Rumah Gadang Nek Niam

Annsilly Junisa
Chapter #20

Kekasih yang Lama Hilang

Jakarta, 2024

Seminggu setelah reuni Orin dan Seno


Bu Bos memanggil Orin ke ruangannya. Katanya, ada yang harus mereka bicarakan seputar novel Orin, sehingga gadis itu sedikit panik. Apa yang salah dari karyanya itu? Apakah menyerupai karya orang lain? Apakah menyinggung SARA? Atau apakah terlalu banyak yang tidak menyukainya?

“Justru sebaliknya,” jawab Bu Bos setelah Orin melemparkan pertanyaan-pertanyaan itu. “Ceritamu terlalu memikat, sampai viral di media sosial. Ada yang membagikan potongan kalimatnya, lalu tiba-tiba semua orang bertanya dari mana sumber kata-kata yang indah itu.”

Orin tidak tegang lagi. “Lalu, Bu?”

“Penjualan bukunya jadi meningkat drastis dan akan segera cetak ulang. Mungkin kamu harus mempertimbangkan untuk menulis buku baru.”

“Wow!”

“Dan ada undangan diskusi dari Forum Literasi Muda-Mudi.”

“Eh?”

“Mereka ingin membedah bukumu. Jadi, saya akan menugaskanmu ke sana,” ujar Bu Bos sambil menyodorkan surat undangan yang dimaksud. “Kebetulan topik diskusinya juga menarik, soal ketimpangan pengetahuan antargenerasi dan trauma yang diwariskan dalam keluarga patriarki.”

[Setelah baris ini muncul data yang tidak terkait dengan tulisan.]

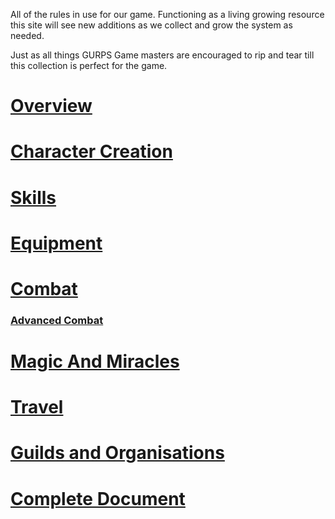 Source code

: All of the rules in use for our game. Functioning as a living growing resource this site will see new additions as we collect and grow the system as needed. 

Just as all things GURPS Game masters are encouraged to rip and tear till this collection is perfect for the game.

# [Overview](/Overview.md)

# [Character Creation](/CharacterCreation.md)

# [Skills](/Skills.md)

# [Equipment](/Equipment.md)

# [Combat](/Combat/Combat.md)
### [Advanced Combat](/Combat/AdvancedCombat.md)

# [Magic And Miracles](MagicandMiracles)

# [Travel](/Travel.md)

# [Guilds and Organisations](/GuildsandOrganisations.md)

# [Complete Document](/CompleteDocument.md) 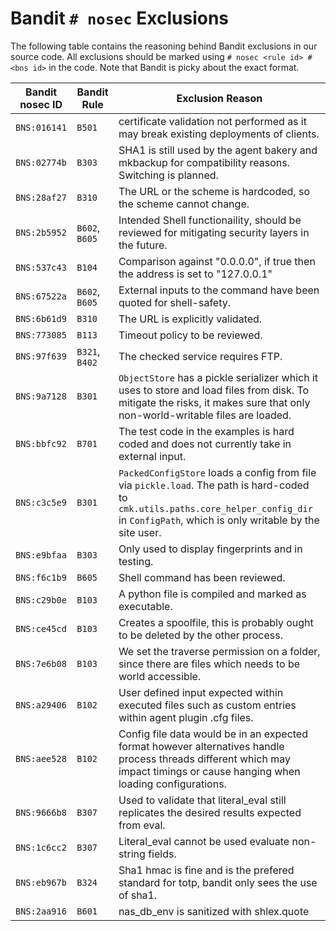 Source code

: # Bandit `# nosec` Exclusions

The following table contains the reasoning behind Bandit exclusions in our source code.
All exclusions should be marked using `# nosec <rule id> # <bns id>` in the code.
Note that Bandit is picky about the exact format.

| Bandit nosec ID | Bandit Rule | Exclusion Reason |
| --- | --- | --- |
| `BNS:016141` | `B501` | certificate validation not performed as it may break existing deployments of clients. |
| `BNS:02774b` | `B303` | SHA1 is still used by the agent bakery and mkbackup for compatibility reasons. Switching is planned. |
| `BNS:28af27` | `B310` | The URL or the scheme is hardcoded, so the scheme cannot change. |
| `BNS:2b5952` | `B602`, `B605` | Intended Shell functionaility, should be reviewed for mitigating security layers in the future. |
| `BNS:537c43` | `B104` | Comparison against "0.0.0.0", if true then the address is set to "127.0.0.1" |
| `BNS:67522a` | `B602`, `B605` | External inputs to the command have been quoted for shell-safety. |
| `BNS:6b61d9` | `B310` | The URL is explicitly validated. |
| `BNS:773085` | `B113` | Timeout policy to be reviewed. |
| `BNS:97f639` | `B321`, `B402` | The checked service requires FTP. |
| `BNS:9a7128` | `B301` | `ObjectStore` has a pickle serializer which it uses to store and load files from disk. To mitigate the risks, it makes sure that only non-world-writable files are loaded. |
| `BNS:bbfc92` | `B701` | The test code in the examples is hard coded and does not currently take in external input. |
| `BNS:c3c5e9` | `B301` | `PackedConfigStore` loads a config from file via `pickle.load`. The path is hard-coded to `cmk.utils.paths.core_helper_config_dir` in `ConfigPath`, which is only writable by the site user. |
| `BNS:e9bfaa` | `B303` | Only used to display fingerprints and in testing. |
| `BNS:f6c1b9` | `B605` | Shell command has been reviewed. |
| `BNS:c29b0e` | `B103` | A python file is compiled and marked as executable. |
| `BNS:ce45cd` | `B103` | Creates a spoolfile, this is probably ought to be deleted by the other process. |
| `BNS:7e6b08` | `B103` | We set the traverse permission on a folder, since there are files which needs to be world accessible.|
| `BNS:a29406` | `B102` | User defined input expected within executed files such as custom entries within agent plugin .cfg files. |
| `BNS:aee528` | `B102` | Config file data would be in an expected format however alternatives handle process threads different which may impact timings or cause hanging when loading configurations. |
| `BNS:9666b8` | `B307` | Used to validate that literal_eval still replicates the desired results expected from eval. |
| `BNS:1c6cc2` | `B307` | Literal_eval cannot be used evaluate non-string fields. |
| `BNS:eb967b` | `B324` | Sha1 hmac is fine and is the prefered standard for totp, bandit only sees the use of sha1. |
| `BNS:2aa916` | `B601` | nas_db_env is sanitized with shlex.quote |

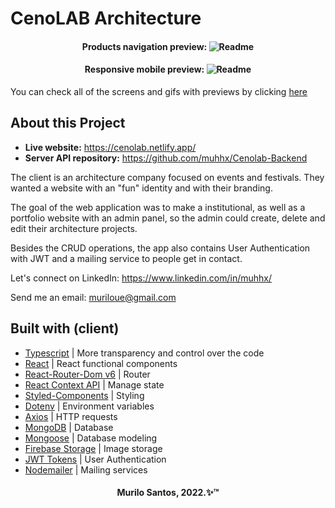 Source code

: <h1>CenoLAB Architecture</h1>

<h4 align="center">
    <span>Products navigation preview:</span>
  <img alt="Readme" title="Readme" src="./github/PREVIEW_NAVIGATION.gif" />
</h4>

<h4 align="center">
    <span>Responsive mobile preview:</span>
  <img alt="Readme" title="Readme" src="./github/PREVIEW_RESPONSIVE_MOBILE.gif" />
</h4>


You can check all of the screens and gifs with previews by clicking [here](https://github.com/muhhx/Cenolab-Frontend/tree/master/github)

## About this Project
- **Live website:** <https://cenolab.netlify.app/>
- **Server API repository:** <https://github.com/muhhx/Cenolab-Backend>
  
The client is an architecture company focused on events and festivals. They wanted a website with an "fun" identity and with their branding.

The goal of the web application was to make a institutional, as well as a portfolio website with an admin panel, so the admin could create, delete and edit their architecture projects.

Besides the CRUD operations, the app also contains User Authentication with JWT and a mailing service to people get in contact.
  

Let's connect on LinkedIn: <https://www.linkedin.com/in/muhhx/>

Send me an email: muriloue@gmail.com

## Built with (client)
- [Typescript](https://www.typescriptlang.org/) | More transparency and control over the code
- [React](https://reactjs.org/docs/getting-started.html) | React functional components
- [React-Router-Dom v6](https://reactrouter.com/docs/en/v6/getting-started/overview) | Router
- [React Context API](https://reactjs.org/docs/context.html) | Manage state
- [Styled-Components](https://styled-components.com/) | Styling
- [Dotenv](https://www.npmjs.com/package/dotenv) | Environment variables
- [Axios](https://axios-http.com/docs/intro) | HTTP requests
- [MongoDB](https://www.mongodb.com/) | Database
- [Mongoose](https://mongoosejs.com/docs/documents.html) | Database modeling
- [Firebase Storage](https://firebase.google.com/docs/storage) | Image storage
- [JWT Tokens](https://jwt.io/) | User Authentication
- [Nodemailer](https://nodemailer.com/about/) | Mailing services


<h4 align="center">Murilo Santos, 2022.✨™</h4> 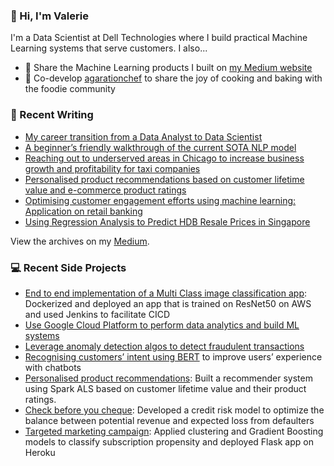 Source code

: ### 👋 Hi, I'm Valerie 

I'm a Data Scientist at Dell Technologies where I build practical Machine Learning systems that serve customers. I also...

- 📝 Share the Machine Learning products I built on [my Medium website](medium.com/@valeriemlimyh)
- 📝 Co-develop [agarationchef](https://www.instagram.com/agarationchef/) to share the joy of cooking and baking with the foodie community


### 📝 Recent Writing
- [My career transition from a Data Analyst to Data Scientist](https://towardsdatascience.com/my-career-transition-from-a-data-analyst-to-data-scientist-12f79931d2fc)
- [A beginner’s friendly walkthrough of the current SOTA NLP model](https://medium.com/analytics-vidhya/to-be-rt-or-not-to-be-rt-7b7b1f008d37)
- [Reaching out to underserved areas in Chicago to increase business growth and profitability for taxi companies](https://medium.com/@valerielimyh/reaching-out-to-underserved-areas-in-chicago-to-increase-business-growth-and-profitability-for-4a0ca761995d)
- [Personalised product recommendations based on customer lifetime value and e-commerce product ratings](https://medium.com/analytics-vidhya/personalised-recommendations-based-on-customer-segmentation-and-e-commerce-product-ratings-6465b8877815)
- [Optimising customer engagement efforts using machine learning: Application on retail banking](https://medium.com/@valerielimyh/optimising-customer-engagement-efforts-using-machine-learning-application-on-retail-banking-a4e8a30cee1c)
- [Using Regression Analysis to Predict HDB Resale Prices in Singapore](https://medium.com/@valerielimyh/is-this-house-worthy-to-be-your-home-a19d27e8aeaa)

View the archives on my [Medium](medium.com/@valeriemlimyh).

### 💻 Recent Side Projects
- [End to end implementation of a Multi Class image classification app](https://github.com/valerielimyh/ml_deploy_aws): Dockerized and deployed an app that is trained on ResNet50 on AWS and used Jenkins to facilitate CICD 
- [Use Google Cloud Platform to perform data analytics and build ML systems](https://github.com/valerielimyh/qwiklab)
- [Leverage anomaly detection algos to detect fraudulent transactions](https://github.com/valerielimyh/Anomaly_detection)
- [Recognising customers’ intent using BERT](https://github.com/valerielimyh/Intent_Recognition_using_BERT) to improve users’ experience with chatbots
- [Personalised product recommendations](https://github.com/valerielimyh/Customer_segmentation_and_personalised_recommendation): Built a recommender system using Spark ALS based on customer lifetime value and their product ratings.
- [Check before you cheque](https://github.com/valerielimyh/Managing_credit_risk): Developed a credit risk model to optimize the balance between potential revenue and expected loss from defaulters
- [Targeted marketing campaign](https://github.com/valerielimyh/Targeted-marketing-campaign/): Applied clustering and Gradient Boosting models to classify subscription propensity and deployed Flask app on Heroku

“Wah, berat sekali, Bu Bos…,” desis Orin, ragu. “Saya tidak punya kapabilitas untuk membicarakan topik itu.”

“Ayolah, Orin. Ini bukan diskusi ilmiah. Lebih ke arah bertukar pikiran dan pengalaman saja,” bujuk Bu Bos.

Orin masih tampak keberatan. “Kapan acaranya?”

“Besok malam,” jawab Bu Bos. “Tidak usah berpikir macam-macam. Bukan acara yang besar, kok.”

“Yah…, kalau Bu Bos sudah bertitah, saya bisa apa….”


***


Sebenarnya, Orin bukanlah orang yang gampang gugup. Dia sudah terbiasa bicara di depan umum sejak masih sekolah. Lomba debat di bangku SMA, orasi mahasiswa saat menjadi pengurus BEM, bookdate berkelompok di Taman Langsat, sampai memberi materi soal media pada karyawan baru di perusahaannya. Meski begitu, beda ceritanya kalau di antara peserta diskusi itu ada Seno. Maksudnya, Seno semasa kuliah saja sudah cukup membuat Orin grogi–meskipun pada akhirnya dia tetap tampil dengan baik–, apalagi Seno yang sudah lama hilang dari hidupnya. Ditambah lagi Seno yang sudah lama hilang itu baru saja menyatakan perasaannya. 

Perut Orin langsung melilit tatkala melihat wajah Seno di bangku depan, saat dia maju ke kursi pembicara. Laki-laki itu tersenyum hangat dan melambai kecil ke arahnya. Akibatnya, cepat-cepat gadis itu memalingkan muka. Dia tidak boleh mengacaukan acara itu hanya karena dia grogi. Bisa-bisa dia disikat Bu Bos.

“Kita sama-sama tahu ya, kalau Melati Oranye itu bukan nama Mbak yang sebenarnya,” ujar moderator yang memimpin acara. “Boleh kami tahu alasannya mengapa Mbak Melati memutuskan untuk memakai nama pena?”